COMMENT ON THIS ARTICLE BY WENDY LAMBOURNE, LEGITIMATE LEADERSHIP: It always amazes me that companies would never put someone on an expensive piece of equipment without training them to use it – but are happy to put someone in charge of other people’s lives without preparing them for the task. While some people are more naturally leaders than others, developing as a leader is a process not an event. Moreover it is a process which takes place over a lifetime. Leaders stand or fall on the basis of their intent or motive. As those in leadership roles grow as leaders they develop an increasing capacity to give unconditionally. And this, one could argue, is also the purpose of life – to polish one’s own intent, not somebody else’s!

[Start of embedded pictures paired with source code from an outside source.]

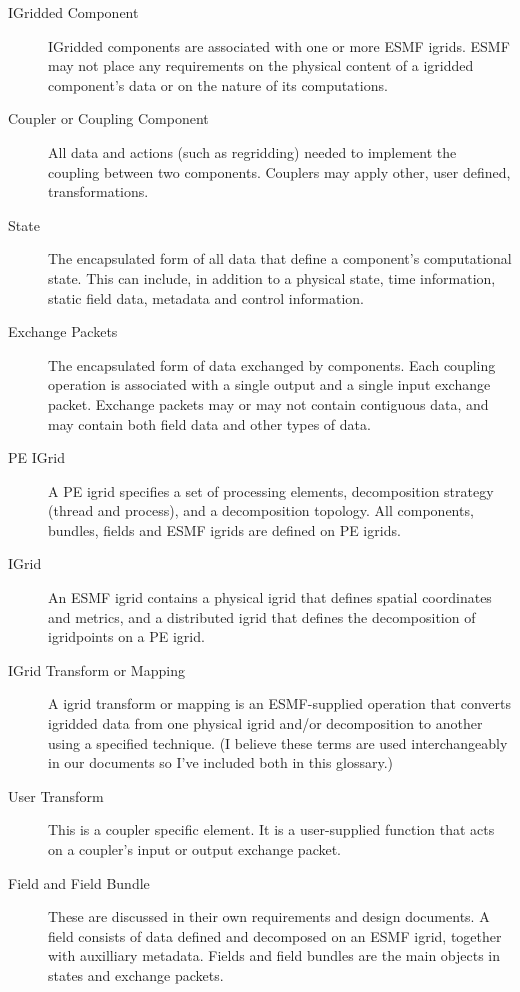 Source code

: 
\begin{description}

\item [IGridded Component] \label{glos:GC}
IGridded components are associated with one or more ESMF 
igrids.  ESMF may not place any requirements  on the physical content of a
igridded component's data or on the nature of its computations. 

\item [Coupler or Coupling Component] \label{glos:Cplr}
All data and actions (such as regridding) needed to implement the
coupling between two components.  Couplers may apply other, user 
defined, transformations. 

\item [State] \label{glos:State} The encapsulated form of all data that
define a component's computational state. This can include,
in addition to a physical state,  time information, static field data,
metadata and control information. 

\item [Exchange Packets] \label{glos:EP} The encapsulated form of 
data exchanged by components.  Each coupling operation is 
associated with a single output and a single input exchange packet.
Exchange packets may or may not contain contiguous data, and may 
contain both field data and other types of data.

\item [PE IGrid] \label{glos:PEIGrid} A PE igrid specifies a set of 
processing elements, decomposition strategy (thread and process), and 
a decomposition topology.  All components, bundles, fields and ESMF
igrids are defined on PE igrids.

\item [IGrid] An ESMF igrid contains a physical igrid 
that defines spatial coordinates and metrics, and a distributed igrid that 
defines the decomposition of igridpoints on a PE igrid.

\item [IGrid Transform or Mapping] \label{glos:GrdTrans} A igrid transform 
or mapping is an ESMF-supplied operation that converts igridded data 
from one physical igrid and/or decomposition to another using a specified 
technique.  (I believe these terms are used interchangeably in our documents 
so I've included both in this glossary.)

\item [User Transform] \label{glos:UsrTrans} This is a coupler specific
element. It is a user-supplied function that acts on a coupler's
input or output exchange packet.

\item [Field and Field Bundle] These are discussed in their own 
requirements and design documents. A field consists of data defined 
and decomposed on an ESMF igrid, together with auxilliary metadata. 
Fields and field bundles are the main objects in states and exchange 
packets.

\end{description}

THE ARTICLE: Marcus Aurelius did not come out of the womb a leader. Nor was he an emperor ‘by blood.’ In fact, when first told he was to be king, he wept – thinking of all the bad and failed kings of history.

So how did he get from there to ‘philosopher king’? Book 1 of Meditations shows us.

In the first 10% of the book – Debts and Lessons – he thanks people who groomed him into one of history’s greatest leaders. He knew it – without his philosophy teachers and rhetoric teachers and, most importantly, his mentor, Antoninus Pius, he wouldn’t have become who he became.

The few pages of that part of the book are deceptive too, as they compress a process that took 23 years.

Yes, it was nearly a decade and a half from the time Hadrian first set in motion his plan for Marcus to one day be the Emperor of Rome that he became the Emperor of Rome.

That’s what it takes. Because leaders aren’t born. They’re made. Some of us recoil at that idea. Of course, we understand that athletes and doctors and dentists and lawyers and engineers and accountants and contractors and cooks go through a process to master their profession. But leadership? Leaders don’t do that, we think, you either got it or you don’t.

Ah, but a quick look at some of history’s great leaders is all you would need to realize that leadership is a process, not a position. The Pulitzer-prize winning historian Thomas Ricks would talk about how becoming a valiant leader was “George Washington’s work of a lifetime.”

While few of us will be plucked by someone who has charted a course for our rise to a position of leadership the way Marcus was, we all need to think of leadership as the work of our lifetime. Because we’re all leaders in one way or another—of families, of companies, of a team, of an audience, of a group of friends, of ourselves. So we could all benefit from a carefully thought-out and tested process from which to welcome, out the other side, a better leader.